Find every line in the records that holds the string "efficiently". Copy each one.

## Task data
════════════════
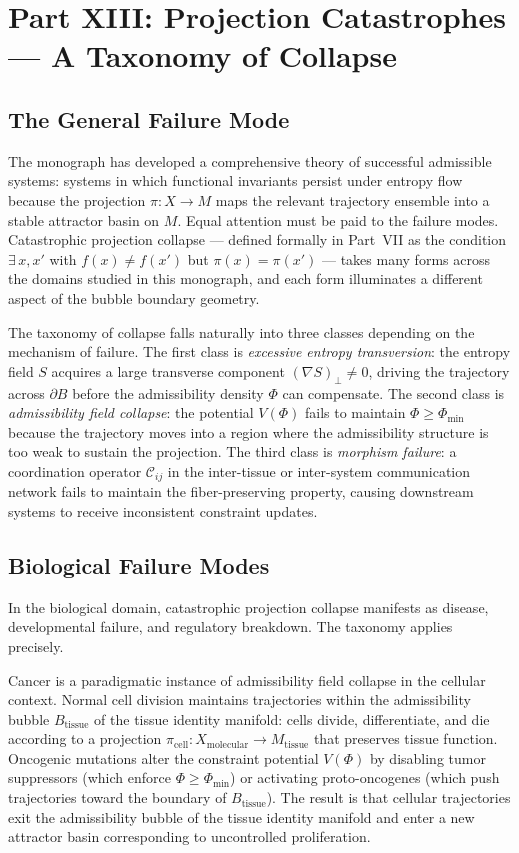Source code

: \documentclass[12pt, a4paper]{article}
\theoremstyle{essaystyle}
\begin{document}
\section{Part XIII: Projection Catastrophes --- A Taxonomy of Collapse}

\subsection{The General Failure Mode}

The monograph has developed a comprehensive theory of successful admissible systems:
systems in which functional invariants persist under entropy flow because the projection
$\pi : X \to M$ maps the relevant trajectory ensemble into a stable attractor basin
on $M$. Equal attention must be paid to the failure modes. Catastrophic projection
collapse --- defined formally in Part~VII as the condition $\exists\, x, x'$ with
$f(x) \neq f(x')$ but $\pi(x) = \pi(x')$ --- takes many forms across the domains
studied in this monograph, and each form illuminates a different aspect of the
bubble boundary geometry.

The taxonomy of collapse falls naturally into three classes depending on the mechanism
of failure. The first class is \emph{excessive entropy transversion}: the entropy
field $S$ acquires a large transverse component $(\nabla S)_\perp \neq 0$, driving
the trajectory across $\partial B$ before the admissibility density $\Phi$ can
compensate. The second class is \emph{admissibility field collapse}: the potential
$V(\Phi)$ fails to maintain $\Phi \geq \Phi_{\min}$ because the trajectory moves
into a region where the admissibility structure is too weak to sustain the projection.
The third class is \emph{morphism failure}: a coordination operator $\mathcal{C}_{ij}$
in the inter-tissue or inter-system communication network fails to maintain the
fiber-preserving property, causing downstream systems to receive inconsistent
constraint updates.

\subsection{Biological Failure Modes}

In the biological domain, catastrophic projection collapse manifests as disease,
developmental failure, and regulatory breakdown. The taxonomy applies precisely.

Cancer is a paradigmatic instance of admissibility field collapse in the cellular
context. Normal cell division maintains trajectories within the admissibility bubble
$B_{\mathrm{tissue}}$ of the tissue identity manifold: cells divide, differentiate,
and die according to a projection $\pi_{\mathrm{cell}} : X_{\mathrm{molecular}} \to
M_{\mathrm{tissue}}$ that preserves tissue function. Oncogenic mutations alter the
constraint potential $V(\Phi)$ by disabling tumor suppressors (which enforce
$\Phi \geq \Phi_{\min}$) or activating proto-oncogenes (which push trajectories
toward the boundary of $B_{\mathrm{tissue}}$). The result is that cellular trajectories
exit the admissibility bubble of the tissue identity manifold and enter a new
attractor basin corresponding to uncontrolled proliferation.
\end{document}
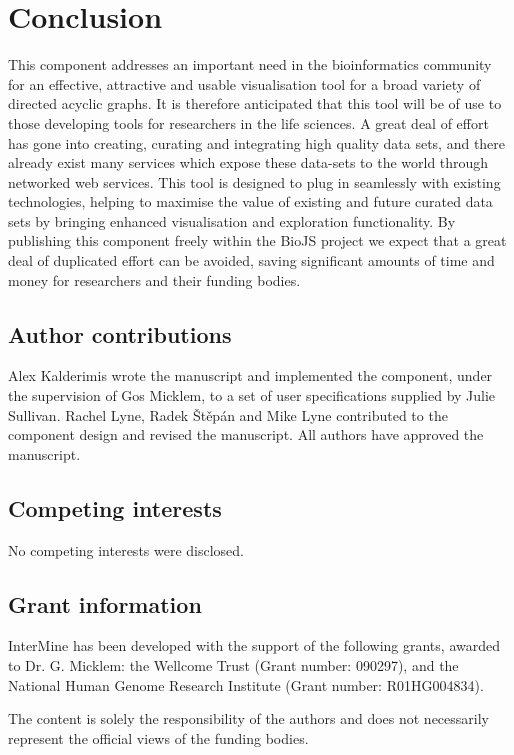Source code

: \documentclass[10pt,a4paper,twocolumn]{article}
\begin{document}
\section*{Conclusion}
This component addresses an important need in the
bioinformatics community for an effective, attractive and usable visualisation
tool for a broad variety of directed acyclic graphs.  It is therefore
anticipated that this tool will be of use to those developing tools for
researchers in the life sciences. A great deal of effort has gone into creating,
curating and integrating high quality data sets, and there already exist many
services which expose these data-sets to the world through networked
web services. This tool is designed to plug in seamlessly with existing
technologies, helping to maximise the value of existing and future curated data
sets by bringing enhanced visualisation and exploration functionality.  By
publishing this component freely within the BioJS project we expect that a great
deal of duplicated effort can be avoided, saving significant amounts of time and
money for researchers and their funding bodies.

\subsection*{Author contributions}

Alex Kalderimis wrote the manuscript and implemented the component, under the
supervision of Gos Micklem, to a set of user specifications supplied by Julie
Sullivan. Rachel Lyne, Radek Štěpán and Mike Lyne contributed to the
component design and revised the manuscript. All authors have approved the
manuscript.

\subsection*{Competing interests}
No competing interests were disclosed.

\subsection*{Grant information}
InterMine has been developed with the support of the following grants, awarded
to Dr. G. Micklem: the Wellcome Trust (Grant number: 090297),
and the National Human Genome Research Institute (Grant number: R01HG004834).

The content is solely the responsibility of the authors and does not necessarily
represent the official views of the funding bodies.
\end{document}
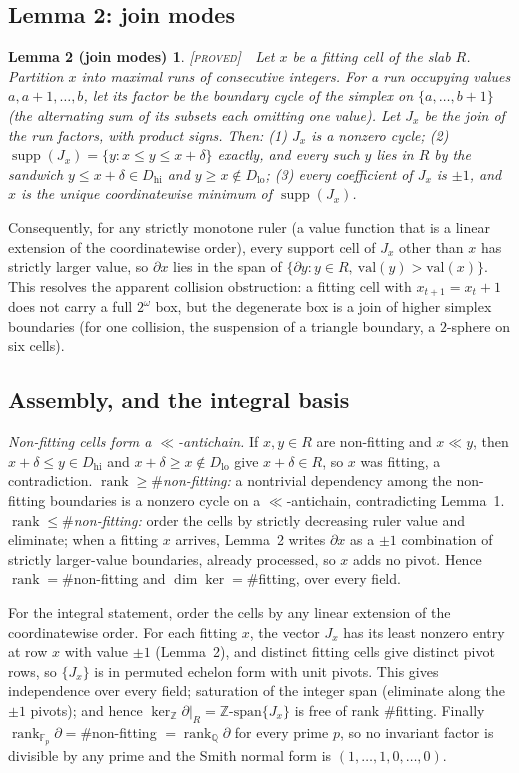 \documentclass[11pt,reqno]{amsart}
\theoremstyle{plain}
\theoremstyle{definition}
\theoremstyle{plain}
\newtheorem*{lemJM}{Lemma 2 (join modes)}
\newcommand{\rank}{\operatorname{rank}}
\newcommand{\Z}{\mathbb{Z}}
\newcommand{\Q}{\mathbb{Q}}
\newcommand{\F}{\mathbb{F}}
\newcommand{\dd}{\delta}
\newcommand{\st}{\textsc}
\begin{document}
\subsection{Lemma 2: join modes}
\begin{lemJM}
\textnormal{\st{[proved]}}\ \ Let $x$ be a fitting cell of the slab $R$. Partition $x$ into
maximal runs of consecutive integers. For a run occupying values $a,a+1,\dots,b$, let its
factor be the boundary cycle of the simplex on $\{a,\dots,b+1\}$ (the alternating sum of its
subsets each omitting one value). Let $J_x$ be the join of the run factors, with product
signs. Then: \emph{(1)} $J_x$ is a nonzero cycle; \emph{(2)}
$\operatorname{supp}(J_x)=\{y: x\le y\le x+\dd\}$ exactly, and every such $y$ lies in $R$ by
the sandwich $y\le x+\dd\in D_{\mathrm{hi}}$ and $y\ge x\notin D_{\mathrm{lo}}$; \emph{(3)}
every coefficient of $J_x$ is $\pm1$, and $x$ is the unique coordinatewise minimum of
$\operatorname{supp}(J_x)$.
\end{lemJM}
Consequently, for any strictly monotone ruler (a value function that is a linear extension of
the coordinatewise order), every support cell of $J_x$ other than $x$ has strictly larger
value, so $\partial x$ lies in the span of $\{\partial y: y\in R,\ \mathrm{val}(y)>\mathrm{val}(x)\}$.
This resolves the apparent collision obstruction: a fitting cell with $x_{t+1}=x_t+1$ does not
carry a full $2^\omega$ box, but the degenerate box is a join of higher simplex boundaries (for
one collision, the suspension of a triangle boundary, a $2$-sphere on six cells).

\subsection{Assembly, and the integral basis}\label{sec:assembly}
\emph{Non-fitting cells form a $\ll$-antichain.} If $x,y\in R$ are non-fitting and $x\ll y$,
then $x+\dd\le y\in D_{\mathrm{hi}}$ and $x+\dd\ge x\notin D_{\mathrm{lo}}$ give $x+\dd\in R$, so
$x$ was fitting, a contradiction. \emph{$\rank\ge\#$non-fitting:} a nontrivial dependency among
the non-fitting boundaries is a nonzero cycle on a $\ll$-antichain, contradicting Lemma~1.
\emph{$\rank\le\#$non-fitting:} order the cells by strictly decreasing ruler value and
eliminate; when a fitting $x$ arrives, Lemma~2 writes $\partial x$ as a $\pm1$ combination of
strictly larger-value boundaries, already processed, so $x$ adds no pivot. Hence
$\rank=\#$non-fitting and $\dim\ker=\#$fitting, over every field.

For the integral statement, order the cells by any linear extension of the coordinatewise
order. For each fitting $x$, the vector $J_x$ has its least nonzero entry at row $x$ with value
$\pm1$ (Lemma~2), and distinct fitting cells give distinct pivot rows, so $\{J_x\}$ is in
permuted echelon form with unit pivots. This gives independence over every field; saturation of
the integer span (eliminate along the $\pm1$ pivots); and hence
$\ker_{\Z}\partial|_R=\Z\text{-span}\{J_x\}$ is free of rank $\#$fitting. Finally
$\rank_{\F_p}\partial=\#$non-fitting $=\rank_{\Q}\partial$ for every prime $p$, so no invariant
factor is divisible by any prime and the Smith normal form is $(1,\dots,1,0,\dots,0)$.
\end{document}

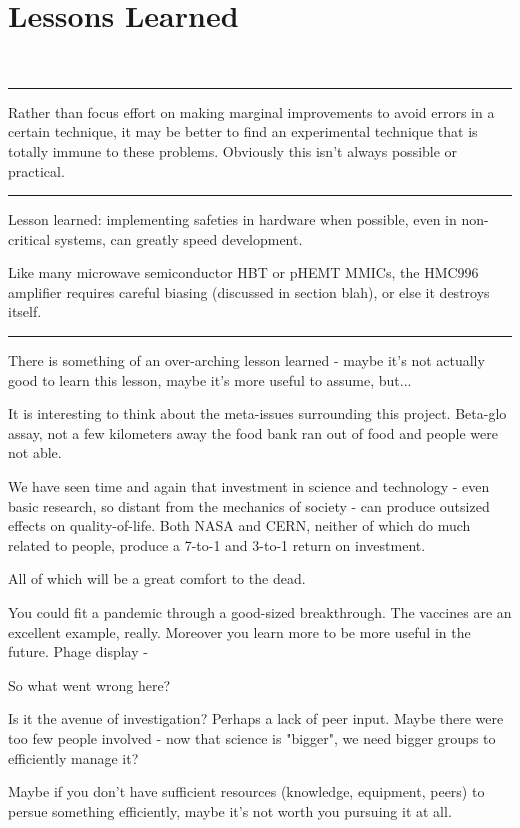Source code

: \documentclass[paper.tex]{subfiles}
\begin{document}
\section{Lessons Learned} \

\rule{\linewidth}{0.2pt}

Rather than focus effort on making marginal improvements to avoid errors in a certain technique, it may be better to find an experimental technique that is totally immune to these problems. Obviously this isn't always possible or practical.


\rule{\linewidth}{0.2pt}


Lesson learned: implementing safeties in hardware when possible, even in non-critical systems, can greatly speed development.

Like many microwave semiconductor HBT or pHEMT MMICs, the HMC996 amplifier requires careful biasing (discussed in section blah), or else it destroys itself. 


\rule{\linewidth}{0.2pt}


There is something of an over-arching lesson learned - maybe it's not actually good to learn this lesson, maybe it's more useful to assume, but...

It is interesting to think about the meta-issues surrounding this project. Beta-glo assay, not a few kilometers away the food bank ran out of food and people were not able. 

We have seen time and again that investment in science and technology - even basic research, so distant from the mechanics of society - can produce outsized effects on quality-of-life. Both NASA and CERN, neither of which do much related to people, produce a 7-to-1 and 3-to-1 return on investment. 

All of which will be a great comfort to the dead. 

You could fit a pandemic through a good-sized breakthrough. The vaccines are an excellent example, really. Moreover you learn more to be more useful in the future. Phage display  - 

So what went wrong here? 

Is it the avenue of investigation? Perhaps a lack of peer input. Maybe there were too few people involved - now that science is "bigger", we need bigger groups to efficiently manage it? 

Maybe if you don't have sufficient resources (knowledge, equipment, peers) to persue something efficiently, maybe it's not worth you pursuing it at all.
\end{document}
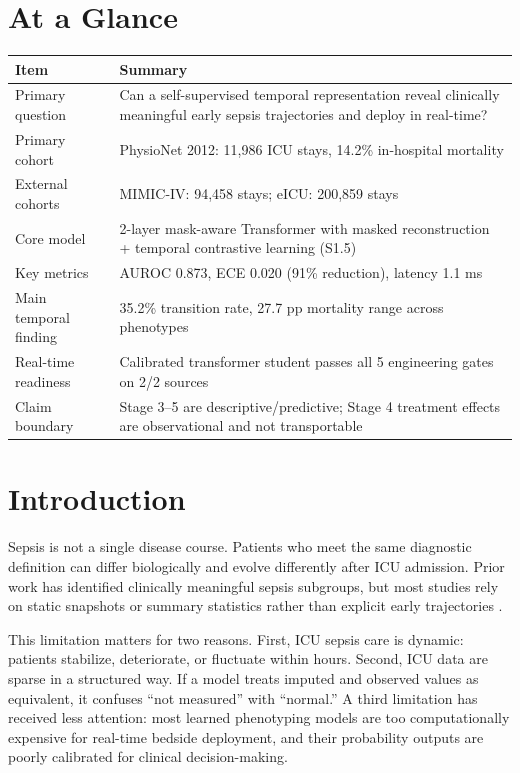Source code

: \documentclass[11pt,a4paper]{article}
\begin{document}
\section*{At a Glance}
\begin{tabularx}{\textwidth}{lX}
\toprule
\textbf{Item} & \textbf{Summary} \\
\midrule
Primary question & Can a self-supervised temporal representation reveal clinically meaningful early sepsis trajectories and deploy in real-time? \\
Primary cohort & PhysioNet 2012: 11,986 ICU stays, 14.2\% in-hospital mortality \\
External cohorts & MIMIC-IV: 94,458 stays; eICU: 200,859 stays \\
Core model & 2-layer mask-aware Transformer with masked reconstruction + temporal contrastive learning (S1.5) \\
Key metrics & AUROC 0.873, ECE 0.020 (91\% reduction), latency 1.1 ms \\
Main temporal finding & 35.2\% transition rate, 27.7 pp mortality range across phenotypes \\
Real-time readiness & Calibrated transformer student passes all 5 engineering gates on 2/2 sources \\
Claim boundary & Stage 3--5 are descriptive/predictive; Stage 4 treatment effects are observational and not transportable \\
\bottomrule
\end{tabularx}

\section{Introduction}

Sepsis is not a single disease course. Patients who meet the same diagnostic definition can differ biologically and evolve differently after ICU admission. Prior work has identified clinically meaningful sepsis subgroups, but most studies rely on static snapshots or summary statistics rather than explicit early trajectories \cite{rudd2020,singer2016,seymour2019}.

This limitation matters for two reasons. First, ICU sepsis care is dynamic: patients stabilize, deteriorate, or fluctuate within hours. Second, ICU data are sparse in a structured way. If a model treats imputed and observed values as equivalent, it confuses ``not measured'' with ``normal.'' A third limitation has received less attention: most learned phenotyping models are too computationally expensive for real-time bedside deployment, and their probability outputs are poorly calibrated for clinical decision-making.
\end{document}

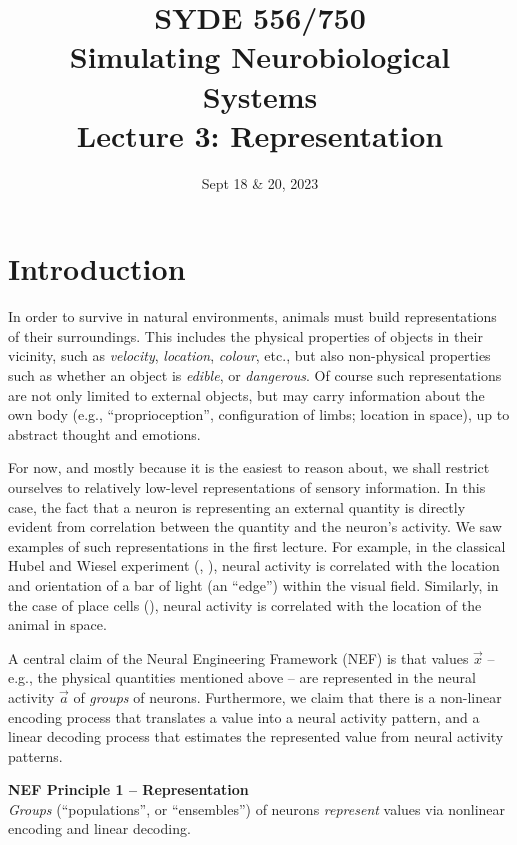 \documentclass[10pt,letterpaper,oneside]{article}
\date{Sept 18 \& 20, 2023}
\title{SYDE 556/750 \\ Simulating Neurobiological Systems \\ Lecture 3: Representation}
\begin{document}

\section{Introduction}


In order to survive in natural environments, animals must build representations of their surroundings. This includes the physical properties of objects in their vicinity, such as \emph{velocity}, \emph{location}, \emph{colour}, etc., but also non-physical properties such as whether an object is \emph{edible}, or \emph{dangerous}. Of course such representations are not only limited to external objects, but may carry information about the own body (e.g., \enquote{proprioception}, configuration of limbs; location in space), up to abstract thought and emotions.

For now, and mostly because it is the easiest to reason about, we shall restrict ourselves to relatively low-level representations of sensory information. In this case, the fact that a neuron is representing an external quantity is directly evident from correlation between the quantity and the neuron's activity.  We saw examples of such representations in the first lecture. For example, in the classical Hubel and Wiesel experiment (, \cite{hubel1959receptive}), neural activity is correlated with the location and orientation of a bar of light (an \enquote{edge}) within the visual field. Similarly, in the case of place cells (), neural activity is correlated with the location of the animal in space.

A central claim of the Neural Engineering Framework (NEF) is that values $\vec x$ -- e.g., the physical quantities mentioned above -- are represented in the neural activity $\vec a$ of \emph{groups} of neurons. Furthermore, we claim that there is a non-linear encoding process that translates a value into a neural activity pattern, and a linear decoding process that estimates the represented value from neural activity patterns.

\begin{mdframed}
\textbf{NEF Principle 1 -- Representation}\\
\emph{Groups} (\enquote{populations}, or \enquote{ensembles}) of neurons \emph{represent} values via nonlinear encoding and linear decoding.
\end{mdframed}
\end{document}
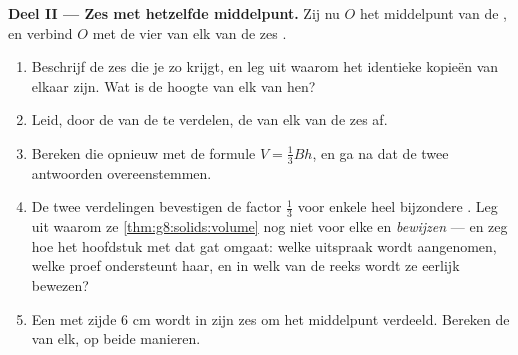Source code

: \begin{problem}
\medskip
\noindent\textbf{Deel II --- Zes  met hetzelfde middelpunt.}
Zij nu $O$ het middelpunt van de , en verbind $O$ met de vier  van
elk van de zes .
\begin{enumerate}[resume]
  \item Beschrijf de zes  die je zo krijgt, en leg uit waarom het
        identieke kopieën van elkaar zijn. Wat is de hoogte van elk van hen?
  \item Leid, door de  van de  te verdelen, de  van elk van de
        zes  af.
  \item Bereken die  opnieuw met de formule $V = \frac13 B h$, en ga na dat
        de twee antwoorden overeenstemmen.
  \item De twee verdelingen bevestigen de factor $\frac13$ voor enkele heel
        bijzondere . Leg uit waarom ze \cref{thm:g8:solids:volume} nog
        niet voor elke  en  \emph{bewijzen} --- en zeg hoe het
        hoofdstuk met dat gat omgaat: welke uitspraak wordt aangenomen, welke
        proef ondersteunt haar, en in welk  van de reeks wordt ze eerlijk
        bewezen?
  \item Een  met zijde $6$ cm wordt in zijn zes  om het middelpunt
        verdeeld. Bereken de  van elk, op beide manieren.
\end{enumerate}


\end{problem}

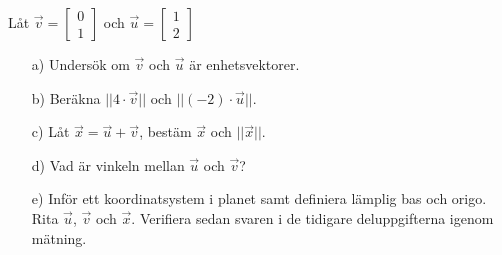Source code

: Låt $\vec{v} =  \begin{bmatrix} 0 \\ 1 \end{bmatrix}$ och $\vec{u} = \begin{bmatrix} 1 \\ 2 \end{bmatrix}$
\begin{itemize}
\item[a) ] Undersök om $\vec{v}$ och $\vec{u}$ är enhetsvektorer.
\item[b) ] Beräkna $||4 \cdot \vec{v}||$ och $||(-2) \cdot \vec{u}||$.
\item[c) ] Låt $\vec{x} = \vec{u} + \vec{v}$, bestäm $\vec{x}$ och $||\vec{x}||$.
\item[d) ] Vad är vinkeln mellan $\vec{u}$ och $\vec{v}$?
\item[e) ] Inför ett koordinatsystem i planet samt definiera lämplig bas och origo. Rita $\vec{u}$, $\vec{v}$ och $\vec{x}$. Verifiera sedan svaren i de tidigare deluppgifterna igenom mätning. 
\end{itemize}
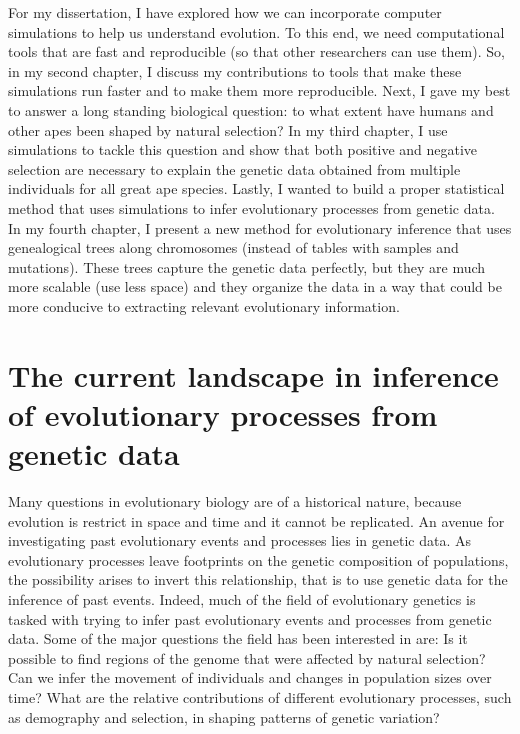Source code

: For my dissertation, I have explored how we can incorporate computer simulations to help us understand evolution.
To this end, we need computational tools that are fast and reproducible (so that other researchers can use them).
So, in my second chapter, I discuss my contributions to tools that make these simulations run faster and to make them more reproducible.
Next, I gave my best to answer a long standing biological question: to what extent have humans and other apes been shaped by natural selection?
In my third chapter, I use simulations to tackle this question and show that both positive and negative selection are necessary to explain the genetic data obtained from multiple individuals for all great ape species.
Lastly, I wanted to build a proper statistical method that uses simulations to infer evolutionary processes from genetic data.
In my fourth chapter, I present a new method for evolutionary inference that uses genealogical trees along chromosomes (instead of tables with samples and mutations).
These trees capture the genetic data perfectly,
but they are much more scalable (use less space) and
they organize the data in a way that could be more conducive to extracting relevant evolutionary information.

\section{The current landscape in inference of evolutionary processes from genetic data}

Many questions in evolutionary biology are of a historical nature,
because evolution is restrict in space and time and it cannot be replicated.
An avenue for investigating past evolutionary events and processes lies in genetic data.
As evolutionary processes leave footprints on the genetic composition of populations,
the possibility arises to invert this relationship,
that is to use genetic data for the inference of past events.
Indeed, much of the field of evolutionary genetics is tasked with trying to infer past evolutionary events and processes from genetic data.
Some of the major questions the field has been interested in are:
Is it possible to find regions of the genome that were affected by natural selection?
Can we infer the movement of individuals and changes in population sizes over time?
What are the relative contributions of different evolutionary processes, such as demography and selection, in shaping patterns of genetic variation?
════════════════
## Answer area
Is it the avenue of investigation? Perhaps a lack of peer input. Maybe there were too few people involved - now that science is "bigger", we need bigger groups to efficiently manage it? 
Maybe if you don't have sufficient resources (knowledge, equipment, peers) to persue something efficiently, maybe it's not worth you pursuing it at all.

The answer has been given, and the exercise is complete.